● PROBLEM REQUIREMENTS:
The answer must consist of each line below that contains the string "которым".

(Items listed in a dataset)
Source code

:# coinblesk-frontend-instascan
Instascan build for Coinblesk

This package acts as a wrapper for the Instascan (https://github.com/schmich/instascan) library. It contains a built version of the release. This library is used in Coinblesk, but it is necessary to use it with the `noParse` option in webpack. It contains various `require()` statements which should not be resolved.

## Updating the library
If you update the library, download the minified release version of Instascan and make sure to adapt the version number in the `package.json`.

...

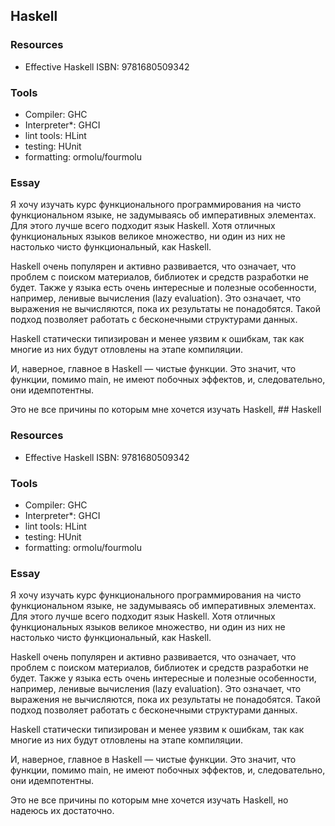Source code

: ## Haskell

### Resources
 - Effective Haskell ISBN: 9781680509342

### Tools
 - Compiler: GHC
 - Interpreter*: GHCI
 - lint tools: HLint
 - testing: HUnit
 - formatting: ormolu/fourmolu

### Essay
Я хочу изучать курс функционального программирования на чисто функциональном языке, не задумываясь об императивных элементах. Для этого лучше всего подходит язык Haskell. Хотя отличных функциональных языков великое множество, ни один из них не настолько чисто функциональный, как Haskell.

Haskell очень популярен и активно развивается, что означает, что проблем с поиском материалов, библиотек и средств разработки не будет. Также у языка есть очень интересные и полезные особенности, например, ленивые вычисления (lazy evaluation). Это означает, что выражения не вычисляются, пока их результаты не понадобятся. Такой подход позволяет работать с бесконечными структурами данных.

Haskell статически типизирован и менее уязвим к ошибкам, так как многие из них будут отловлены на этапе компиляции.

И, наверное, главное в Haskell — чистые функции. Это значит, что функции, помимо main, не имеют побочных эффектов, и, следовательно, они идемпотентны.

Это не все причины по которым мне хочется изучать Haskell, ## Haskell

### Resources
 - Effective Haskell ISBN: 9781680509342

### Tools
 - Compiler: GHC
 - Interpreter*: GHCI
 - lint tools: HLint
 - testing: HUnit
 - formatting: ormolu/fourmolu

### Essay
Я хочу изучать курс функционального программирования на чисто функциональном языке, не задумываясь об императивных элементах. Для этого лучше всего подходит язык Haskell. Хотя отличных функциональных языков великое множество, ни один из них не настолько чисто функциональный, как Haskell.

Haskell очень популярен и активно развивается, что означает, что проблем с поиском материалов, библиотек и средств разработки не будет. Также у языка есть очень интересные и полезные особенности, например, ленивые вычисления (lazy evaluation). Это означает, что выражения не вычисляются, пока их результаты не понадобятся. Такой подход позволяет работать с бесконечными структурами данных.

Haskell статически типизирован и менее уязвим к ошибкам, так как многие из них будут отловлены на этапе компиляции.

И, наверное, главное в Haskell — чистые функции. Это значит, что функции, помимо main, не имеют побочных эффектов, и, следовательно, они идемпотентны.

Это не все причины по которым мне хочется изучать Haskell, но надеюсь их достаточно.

● RESPONSE AREA:
Это не все причины по которым мне хочется изучать Haskell, ## Haskell
Это не все причины по которым мне хочется изучать Haskell, но надеюсь их достаточно.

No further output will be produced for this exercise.